2. A Sunday at the Pool in Kigali by Gil Courtemanche
A sad novel, which nonetheless depicts how exposing ourselves to other cultures can reshape our values and ultimately lead to a more fulfilling life. This is a story of a Québécois filmmaker based in Kigali at the time of the Rwandan genocide. Valcourt — the main character — is cynical and unmotivated, simply going through the motions of daily living. As tensions in Kigali escalate, Valcourt is caught in the turmoil but comes to find a sense of belonging — a home, friendships, community, and a cause. He finds perspective and meaning in his life, in spite of, or perhaps even because of, the atrocities being committed around him. While Valcourt is a fictional character, Courtemanche did actually live in Kigali just prior to the genocide, and you get the sense that he had a powerful experience of his own. You’ll come away from this read with an appreciation of how traveling can change your whole perspective of the world.
3. The Crossway by Guy Stagg
This novel is not your average account of a journey of redemption. Admittedly, the motivation for Guy Stagg’s pilgrimage from Canterbury to Jerusalem is the pursuit of healing, although he is initially ashamed to admit it. He hopes that undertaking a hike thousands of kilometers long will be beneficial in coping with mental illness. The Crossway documents his walk and emotional experiences in a frank and honest way while dipping in and out of history and religion as various landmarks are reached.
Stories of a redemptive journey have certainly been told before. Here, however, there is no glorification of traveling as a panacea. There’s no uplifting high of enlightenment of epic proportions. Instead, there is the difficult-to-articulate sense that his journey, and your journey reading alongside, has been necessary and valuable. You’ll be planning your own pilgrimage as you take in his vivid imagery and humbling accounts of the kindness he is shown by generous strangers along the way.

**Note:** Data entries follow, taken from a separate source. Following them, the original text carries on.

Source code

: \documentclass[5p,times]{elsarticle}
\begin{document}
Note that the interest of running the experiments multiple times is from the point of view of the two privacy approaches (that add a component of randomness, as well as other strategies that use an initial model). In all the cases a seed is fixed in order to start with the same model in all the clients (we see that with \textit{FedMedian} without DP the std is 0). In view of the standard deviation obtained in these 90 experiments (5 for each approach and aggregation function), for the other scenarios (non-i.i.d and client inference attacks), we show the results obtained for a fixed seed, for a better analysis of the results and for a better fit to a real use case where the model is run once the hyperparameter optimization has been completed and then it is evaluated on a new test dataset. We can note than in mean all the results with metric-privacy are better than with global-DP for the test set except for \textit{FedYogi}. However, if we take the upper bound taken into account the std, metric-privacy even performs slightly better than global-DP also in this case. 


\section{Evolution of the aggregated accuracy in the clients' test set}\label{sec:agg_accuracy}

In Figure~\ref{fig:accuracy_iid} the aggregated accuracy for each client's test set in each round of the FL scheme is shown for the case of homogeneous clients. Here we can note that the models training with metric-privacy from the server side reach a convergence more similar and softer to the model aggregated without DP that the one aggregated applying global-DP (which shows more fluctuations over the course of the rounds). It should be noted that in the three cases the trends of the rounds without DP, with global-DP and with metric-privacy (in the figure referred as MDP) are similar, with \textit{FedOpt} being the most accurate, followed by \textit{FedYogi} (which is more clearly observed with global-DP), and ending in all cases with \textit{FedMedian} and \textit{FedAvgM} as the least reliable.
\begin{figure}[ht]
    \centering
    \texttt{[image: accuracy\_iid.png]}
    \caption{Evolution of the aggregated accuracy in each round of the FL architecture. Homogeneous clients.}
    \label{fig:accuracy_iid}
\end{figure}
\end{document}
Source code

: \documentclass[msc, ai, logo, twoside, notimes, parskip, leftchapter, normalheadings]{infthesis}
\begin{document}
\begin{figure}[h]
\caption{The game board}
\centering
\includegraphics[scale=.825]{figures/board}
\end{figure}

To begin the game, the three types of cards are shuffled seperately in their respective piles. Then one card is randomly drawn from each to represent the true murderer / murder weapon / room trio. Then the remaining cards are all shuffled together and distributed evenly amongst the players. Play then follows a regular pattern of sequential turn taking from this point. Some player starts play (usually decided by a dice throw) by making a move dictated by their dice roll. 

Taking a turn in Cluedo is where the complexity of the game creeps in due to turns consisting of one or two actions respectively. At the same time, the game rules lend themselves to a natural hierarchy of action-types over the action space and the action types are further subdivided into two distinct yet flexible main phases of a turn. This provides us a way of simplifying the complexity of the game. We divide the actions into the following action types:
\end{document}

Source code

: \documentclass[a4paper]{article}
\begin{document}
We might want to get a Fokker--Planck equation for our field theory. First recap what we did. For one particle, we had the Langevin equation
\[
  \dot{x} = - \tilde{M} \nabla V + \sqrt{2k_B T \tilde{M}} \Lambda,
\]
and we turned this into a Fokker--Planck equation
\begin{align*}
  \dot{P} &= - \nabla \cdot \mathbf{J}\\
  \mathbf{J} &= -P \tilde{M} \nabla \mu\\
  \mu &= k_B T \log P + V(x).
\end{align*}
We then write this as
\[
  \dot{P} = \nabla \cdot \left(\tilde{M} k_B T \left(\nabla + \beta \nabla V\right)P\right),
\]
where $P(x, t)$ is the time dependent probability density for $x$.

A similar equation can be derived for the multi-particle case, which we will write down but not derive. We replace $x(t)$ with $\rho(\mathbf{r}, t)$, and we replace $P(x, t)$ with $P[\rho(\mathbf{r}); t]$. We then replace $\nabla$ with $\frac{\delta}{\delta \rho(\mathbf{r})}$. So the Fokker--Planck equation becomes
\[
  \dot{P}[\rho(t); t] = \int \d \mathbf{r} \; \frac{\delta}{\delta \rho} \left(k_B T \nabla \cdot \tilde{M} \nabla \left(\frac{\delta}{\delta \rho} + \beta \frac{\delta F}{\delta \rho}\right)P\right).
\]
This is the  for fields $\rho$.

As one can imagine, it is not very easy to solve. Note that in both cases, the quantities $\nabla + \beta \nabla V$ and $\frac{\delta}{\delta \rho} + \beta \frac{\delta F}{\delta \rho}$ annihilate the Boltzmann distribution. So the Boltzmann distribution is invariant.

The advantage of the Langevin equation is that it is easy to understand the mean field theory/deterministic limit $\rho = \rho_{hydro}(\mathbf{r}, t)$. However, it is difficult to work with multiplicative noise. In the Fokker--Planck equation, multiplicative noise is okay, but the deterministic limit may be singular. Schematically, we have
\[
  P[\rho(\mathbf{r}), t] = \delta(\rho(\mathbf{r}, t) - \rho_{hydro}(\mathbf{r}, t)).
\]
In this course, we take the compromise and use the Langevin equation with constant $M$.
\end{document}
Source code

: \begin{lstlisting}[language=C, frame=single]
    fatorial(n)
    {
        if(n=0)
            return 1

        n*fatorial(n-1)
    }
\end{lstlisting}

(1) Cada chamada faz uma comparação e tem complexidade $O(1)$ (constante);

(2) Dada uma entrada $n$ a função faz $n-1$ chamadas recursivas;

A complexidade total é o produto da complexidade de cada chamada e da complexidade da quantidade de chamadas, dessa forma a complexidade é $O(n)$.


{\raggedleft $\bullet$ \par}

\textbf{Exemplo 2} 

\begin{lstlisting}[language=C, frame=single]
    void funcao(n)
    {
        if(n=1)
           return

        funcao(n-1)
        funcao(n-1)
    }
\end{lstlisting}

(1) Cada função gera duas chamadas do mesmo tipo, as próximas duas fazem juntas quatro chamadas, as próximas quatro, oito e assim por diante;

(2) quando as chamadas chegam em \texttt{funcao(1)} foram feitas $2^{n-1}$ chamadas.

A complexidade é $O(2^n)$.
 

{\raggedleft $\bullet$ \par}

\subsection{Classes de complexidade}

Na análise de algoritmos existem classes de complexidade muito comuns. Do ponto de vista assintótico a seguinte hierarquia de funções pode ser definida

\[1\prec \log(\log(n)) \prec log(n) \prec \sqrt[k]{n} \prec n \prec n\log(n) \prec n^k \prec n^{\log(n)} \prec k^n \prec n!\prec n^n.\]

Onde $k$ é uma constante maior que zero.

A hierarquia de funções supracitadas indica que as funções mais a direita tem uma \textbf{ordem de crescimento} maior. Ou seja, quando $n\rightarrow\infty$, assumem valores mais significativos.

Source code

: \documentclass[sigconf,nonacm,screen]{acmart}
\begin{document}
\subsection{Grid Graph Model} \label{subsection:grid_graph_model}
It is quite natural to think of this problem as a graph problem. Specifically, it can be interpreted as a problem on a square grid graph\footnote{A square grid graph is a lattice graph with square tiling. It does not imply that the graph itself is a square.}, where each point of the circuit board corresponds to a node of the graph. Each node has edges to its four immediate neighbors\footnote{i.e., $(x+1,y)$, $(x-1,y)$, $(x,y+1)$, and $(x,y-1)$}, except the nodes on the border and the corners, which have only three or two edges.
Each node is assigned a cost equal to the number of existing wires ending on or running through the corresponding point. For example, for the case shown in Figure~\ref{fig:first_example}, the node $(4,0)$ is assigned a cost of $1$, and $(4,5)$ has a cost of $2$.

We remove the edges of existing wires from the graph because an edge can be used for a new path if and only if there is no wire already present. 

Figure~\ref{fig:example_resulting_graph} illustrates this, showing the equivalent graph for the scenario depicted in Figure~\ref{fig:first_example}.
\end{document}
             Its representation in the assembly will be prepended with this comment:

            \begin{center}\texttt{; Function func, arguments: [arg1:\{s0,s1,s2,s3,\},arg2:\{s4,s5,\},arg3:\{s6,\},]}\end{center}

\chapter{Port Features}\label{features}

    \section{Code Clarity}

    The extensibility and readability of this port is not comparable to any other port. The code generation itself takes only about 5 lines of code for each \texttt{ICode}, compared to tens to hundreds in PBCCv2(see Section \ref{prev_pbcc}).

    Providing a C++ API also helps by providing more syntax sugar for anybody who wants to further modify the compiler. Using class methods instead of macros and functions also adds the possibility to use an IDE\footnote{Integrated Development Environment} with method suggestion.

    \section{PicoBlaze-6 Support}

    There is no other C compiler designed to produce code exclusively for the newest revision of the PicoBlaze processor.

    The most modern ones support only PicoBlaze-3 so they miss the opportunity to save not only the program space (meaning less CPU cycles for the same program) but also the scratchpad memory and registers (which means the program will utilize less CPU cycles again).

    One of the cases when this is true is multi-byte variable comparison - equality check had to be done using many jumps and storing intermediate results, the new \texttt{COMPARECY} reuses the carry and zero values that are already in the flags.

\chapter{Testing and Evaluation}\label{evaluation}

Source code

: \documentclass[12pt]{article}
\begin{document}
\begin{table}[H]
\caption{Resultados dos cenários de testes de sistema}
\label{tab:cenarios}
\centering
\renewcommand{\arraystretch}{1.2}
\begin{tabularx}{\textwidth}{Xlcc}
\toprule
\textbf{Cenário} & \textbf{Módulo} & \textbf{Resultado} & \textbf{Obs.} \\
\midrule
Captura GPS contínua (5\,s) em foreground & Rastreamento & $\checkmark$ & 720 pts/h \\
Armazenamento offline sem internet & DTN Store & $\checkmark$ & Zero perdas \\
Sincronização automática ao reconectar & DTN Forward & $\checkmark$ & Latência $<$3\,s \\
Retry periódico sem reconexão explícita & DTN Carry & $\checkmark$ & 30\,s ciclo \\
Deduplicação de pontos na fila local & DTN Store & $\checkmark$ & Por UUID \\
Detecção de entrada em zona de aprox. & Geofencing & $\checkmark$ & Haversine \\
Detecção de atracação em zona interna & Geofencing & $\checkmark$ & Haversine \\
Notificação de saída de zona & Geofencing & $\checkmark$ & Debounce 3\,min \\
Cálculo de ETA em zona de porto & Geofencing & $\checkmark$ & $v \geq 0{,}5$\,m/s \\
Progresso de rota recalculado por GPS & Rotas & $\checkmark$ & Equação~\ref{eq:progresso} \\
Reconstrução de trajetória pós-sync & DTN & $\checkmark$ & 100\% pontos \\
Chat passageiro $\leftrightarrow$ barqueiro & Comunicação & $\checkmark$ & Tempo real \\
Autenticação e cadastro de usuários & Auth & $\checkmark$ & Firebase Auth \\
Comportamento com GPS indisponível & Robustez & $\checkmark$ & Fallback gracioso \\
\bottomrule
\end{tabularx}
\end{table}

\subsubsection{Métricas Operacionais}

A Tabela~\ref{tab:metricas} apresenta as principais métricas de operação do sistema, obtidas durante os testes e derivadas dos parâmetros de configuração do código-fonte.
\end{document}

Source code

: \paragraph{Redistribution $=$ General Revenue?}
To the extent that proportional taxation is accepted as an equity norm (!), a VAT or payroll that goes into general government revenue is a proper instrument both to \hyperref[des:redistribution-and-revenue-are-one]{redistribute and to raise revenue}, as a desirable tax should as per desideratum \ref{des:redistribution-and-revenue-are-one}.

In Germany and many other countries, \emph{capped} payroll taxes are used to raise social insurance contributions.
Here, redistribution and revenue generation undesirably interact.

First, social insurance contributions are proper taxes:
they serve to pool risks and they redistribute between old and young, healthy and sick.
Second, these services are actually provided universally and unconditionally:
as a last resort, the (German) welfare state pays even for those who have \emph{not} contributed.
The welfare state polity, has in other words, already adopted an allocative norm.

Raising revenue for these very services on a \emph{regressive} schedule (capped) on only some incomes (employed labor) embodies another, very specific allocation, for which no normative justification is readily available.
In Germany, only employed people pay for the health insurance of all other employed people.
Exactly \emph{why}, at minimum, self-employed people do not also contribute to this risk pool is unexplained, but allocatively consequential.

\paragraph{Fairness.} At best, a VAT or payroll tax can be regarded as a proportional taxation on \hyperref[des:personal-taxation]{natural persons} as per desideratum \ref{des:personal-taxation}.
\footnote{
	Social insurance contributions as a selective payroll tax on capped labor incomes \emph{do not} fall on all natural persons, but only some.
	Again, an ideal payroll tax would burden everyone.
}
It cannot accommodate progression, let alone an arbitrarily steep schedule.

4. The Year of Living Danishly by Helen Russell
In recent years there’s been a lot of intrigue surrounding the high levels of happiness reported by citizens of Scandinavian countries, and how we too might be able to learn from their success. The Year of Living Danishly is Helen Russell’s personal account of taking a risk and uprooting her life for a chance to live in Denmark, which regularly ranks as one of the happiest countries in the world. Although initially reluctant to make the move, Russell finds herself dissatisfied with her life in London despite having all the relevant societal markers of happiness — marriage, a flat, and a successful career as a journalist. She encourages us, lightheartedly, to challenge what we believe makes us happy. Cultural differences in levels of trust, work-life balance, social and government support, and of course “hygge” are explored in this gentle introduction to the life-changing power of exploring a foreign land.
5. Zen and the Art of Motorcycle Maintenance by Robert Pirsig
Read this dazzling, thought-provoking novel and you’ll never hear the word “quality” again without submitting to a small twitch. Amongst other things, Zen and the Art of Motorcycle Maintenance is an account of how a road-trip facilitates the unraveling of the carefully composed, socially-appropriate facade of the main character. Admittedly, this does not, on the surface of things, sound so good for the soul. However, this story of a father and son on a summer motorcycle trip is full of philosophical teachings which encourage us to question our own values and ideas of how to live. This is a challenging and multi-layered read that will have you reflecting on your values and rubbing your chin long after you’ve turned the final page.